R you on birth control?
No, why?
...no reason
in the event that i am dead, my body is laying in the intersection of ... the pearl in springfield. it was my friend's 21st but i think i'm dead. wearing a black top. like i said, probably dead.
So after i got done, she went over and got out her gecko, I felt like I was in an X rated geiko commercial.
Sitting in class thinking wow im glad im not hungover...and then i realized im still drunk.
The guy at McDonald's just told us there is no flash photography allowed.
For a whole 2 minutes you were convinced you were talking to my voicemail
she has a fucking refrigerator full of four loko and is charging 15 dollars a can.... she is like a mini donald trump
Nicole, you can't keep coming over at 3am wanting to build igloos.
I'm on a no morals kick. That'll be 3 girls in 24 hours....ending 2011 with a bang
That is an awkward looking cockshot, not gonna lie
Thing I actually said tonight: "I want to achieve Ultimate level drunkenness, I'm only at Champion"
He said it wasn't ladylike of me to drink more whiskey than him.
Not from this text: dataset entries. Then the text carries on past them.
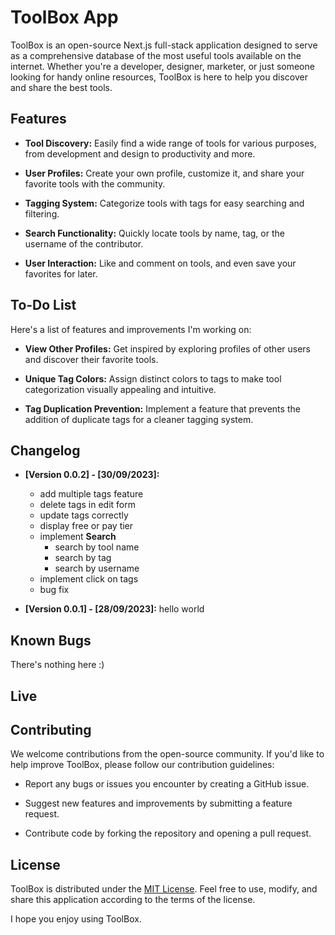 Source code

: # ToolBox App

ToolBox is an open-source Next.js full-stack application designed to serve as a comprehensive database of the most useful tools available on the internet. Whether you're a developer, designer, marketer, or just someone looking for handy online resources, ToolBox is here to help you discover and share the best tools.

## Features

- **Tool Discovery:** Easily find a wide range of tools for various purposes, from development and design to productivity and more.

- **User Profiles:** Create your own profile, customize it, and share your favorite tools with the community.

- **Tagging System:** Categorize tools with tags for easy searching and filtering.

- **Search Functionality:** Quickly locate tools by name, tag, or the username of the contributor.

- **User Interaction:** Like and comment on tools, and even save your favorites for later.

## To-Do List

Here's a list of features and improvements I'm working on:

- **View Other Profiles:** Get inspired by exploring profiles of other users and discover their favorite tools.

- **Unique Tag Colors:** Assign distinct colors to tags to make tool categorization visually appealing and intuitive.

- **Tag Duplication Prevention:** Implement a feature that prevents the addition of duplicate tags for a cleaner tagging system.

## Changelog

- **[Version 0.0.2] - [30/09/2023]:**
  - add multiple tags feature
  - delete tags in edit form
  - update tags correctly
  - display free or pay tier
  - implement **Search**
    - search by tool name
    - search by tag
    - search by username
  - implement click on tags
  - bug fix

- **[Version 0.0.1] - [28/09/2023]:** hello world

## Known Bugs
There's nothing here :)

## Live


## Contributing

We welcome contributions from the open-source community. If you'd like to help improve ToolBox, please follow our contribution guidelines:

- Report any bugs or issues you encounter by creating a GitHub issue.

- Suggest new features and improvements by submitting a feature request.

- Contribute code by forking the repository and opening a pull request.

## License

ToolBox is distributed under the [MIT License](LICENSE). Feel free to use, modify, and share this application according to the terms of the license.

I hope you enjoy using ToolBox.
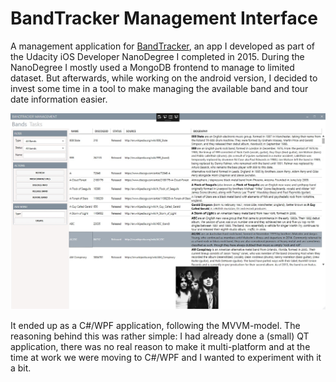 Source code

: # BandTracker Management Interface

A management application for [BandTracker](https://github.com/JohanSmet/bandtracker), an app I developed as part of the Udacity iOS Developer NanoDegree I completed in 2015. During the NanoDegree I mostly used a MongoDB frontend to manage to limited dataset. But afterwards, while working on the android version, I decided to invest some time in a tool to make managing the available band and tour date information easier.

![Screenshot](docs/screenshot.jpg)

It ended up as a C#/WPF application, following the MVVM-model. The reasoning behind this was rather simple: I had already done a (small) QT application, there was no real reason to make it multi-platform and at the time at work we were moving to C#/WPF and I wanted to experiment with it a bit.  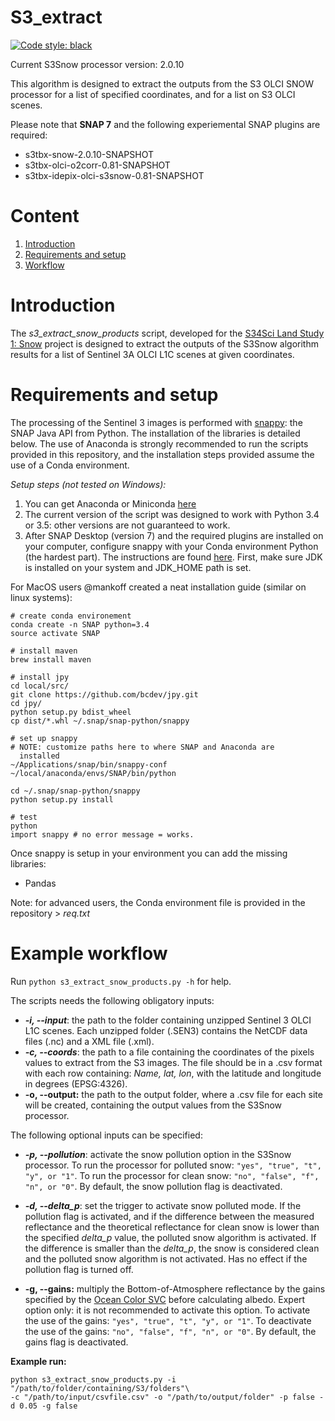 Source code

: # S3_extract
[![Code style: black](https://img.shields.io/badge/code%20style-black-000000.svg)](https://github.com/ambv/black)

Current S3Snow processor version: 2.0.10

This algorithm is designed to extract the outputs from the S3 OLCI SNOW processor for a list of specified coordinates, and for a list on S3 OLCI scenes.

Please note that **SNAP 7** and the following experiemental SNAP plugins are required:

 - s3tbx-snow-2.0.10-SNAPSHOT
 - s3tbx-olci-o2corr-0.81-SNAPSHOT
 - s3tbx-idepix-olci-s3snow-0.81-SNAPSHOT

# Content

1. [Introduction](#intro)
2. [Requirements and setup](#setup)
3. [Workflow](#workflow)


<a name="intro"></a>
# Introduction
The *s3_extract_snow_products* script, developed for the [S34Sci Land Study 1: Snow](http://snow.geus.dk/) project is designed to extract the outputs of the S3Snow algorithm results for a list of Sentinel 3A OLCI L1C scenes at given coordinates.

<a name="setup"></a>
# Requirements and setup
The processing of the Sentinel 3 images is performed with [snappy](https://senbox.atlassian.net/wiki/spaces/SNAP/pages/19300362/How+to+use+the+SNAP+API+from+Python): the SNAP Java API from Python. The installation of the libraries is detailed below.
The use of Anaconda is strongly recommended to run the scripts provided in this repository, and the installation steps provided assume the use of a Conda environment.

_Setup steps (not tested on Windows):_

1. You can get Anaconda or Miniconda [here](https://www.anaconda.com/download)
3. The current version of the script was designed to work with Python 3.4 or 3.5: other versions are not guaranteed to work.
4. After SNAP Desktop (version 7) and the required plugins are installed on your computer,  configure snappy with your Conda environment Python (the hardest part). The instructions are found [here](https://senbox.atlassian.net/wiki/spaces/SNAP/pages/50855941/Configure+Python+to+use+the+SNAP-Python+snappy+interface). First, make sure JDK is installed on your system and JDK_HOME path is set.

For MacOS users @mankoff created a neat installation guide (similar on linux systems):

    # create conda environement
    conda create -n SNAP python=3.4
    source activate SNAP

    # install maven
    brew install maven

    # install jpy
    cd local/src/
    git clone https://github.com/bcdev/jpy.git
    cd jpy/
    python setup.py bdist_wheel
    cp dist/*.whl ~/.snap/snap-python/snappy

    # set up snappy
    # NOTE: customize paths here to where SNAP and Anaconda are
      installed
    ~/Applications/snap/bin/snappy-conf ~/local/anaconda/envs/SNAP/bin/python

    cd ~/.snap/snap-python/snappy
    python setup.py install

    # test
    python
    import snappy # no error message = works.

Once snappy is setup in your environment you can add the missing libraries:

 - Pandas

Note: for advanced users, the Conda environment file is provided in the repository > *req.txt*

<a name="workflow"></a>
# Example workflow

Run  `python s3_extract_snow_products.py -h` for help.

The scripts needs the following obligatory inputs:

 - ***-i, --input***: the path to the folder containing unzipped Sentinel 3 OLCI L1C scenes. Each unzipped folder (.SEN3) contains the NetCDF data files (.nc) and a XML file (.xml).
 - ***-c, --coords***: the path to a file containing the coordinates of the pixels values to extract from the S3 images. The file should be in a .csv format with each row containing: *Name, lat, lon*, with the latitude and longitude in degrees (EPSG:4326).
 - **-o, --output:** the path to the output folder, where a .csv file for each site will be created, containing the output values from the S3Snow processor.

The following optional inputs can be specified:

- ***-p, --pollution***: activate the snow pollution option in the S3Snow processor. To run the processor for polluted snow: `"yes", "true", "t", "y", or "1"`. To run the processor for clean snow: `"no", "false", "f", "n", or "0"`. By default, the snow pollution flag is deactivated.

 - ***-d, --delta_p***: set the trigger to activate snow polluted mode. If the pollution flag is activated, and if the difference between the measured reflectance and the theoretical reflectance for clean snow is lower than the specified *delta_p* value, the polluted snow algorithm is activated. If the difference is smaller than the *delta_p*, the snow is considered clean and the polluted snow algorithm is not activated. Has no effect if the pollution flag is turned off.

 - **-g, --gains:** multiply the Bottom-of-Atmosphere reflectance by the gains specified by the [Ocean Color SVC](https://www.eumetsat.int/website/wcm/idc/idcplg?IdcService=GET_FILE&dDocName=PDF_S3A_PN_OLCI_L2&RevisionSelectionMethod=LatestReleased&Rendition=Web) before calculating albedo. Expert option only: it is not recommended to activate this option. To activate the use of the gains: `"yes", "true", "t", "y", or "1"`. To deactivate the use of the gains: `"no", "false", "f", "n", or "0"`. By default, the gains flag is deactivated.

**Example run:**

    python s3_extract_snow_products.py -i "/path/to/folder/containing/S3/folders"\
    -c "/path/to/input/csvfile.csv" -o "/path/to/output/folder" -p false -d 0.05 -g false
I told him to stop being a little bitch.
Positive reinforcement! I'm training him for being a good boy and coming over. He gets sex and cookies.
he asked me where I was going to school, and then we started having sex, and I answered his question forty five minutes later after we were done. It was the chilliest thing ever.
Hey. You dropped and smashed your road beer in my store last night. Again. And this time you didn't even order anything. You just walked in, yelled "SWEDISH STYLE!" Then lost your beer, looked depressed, and left.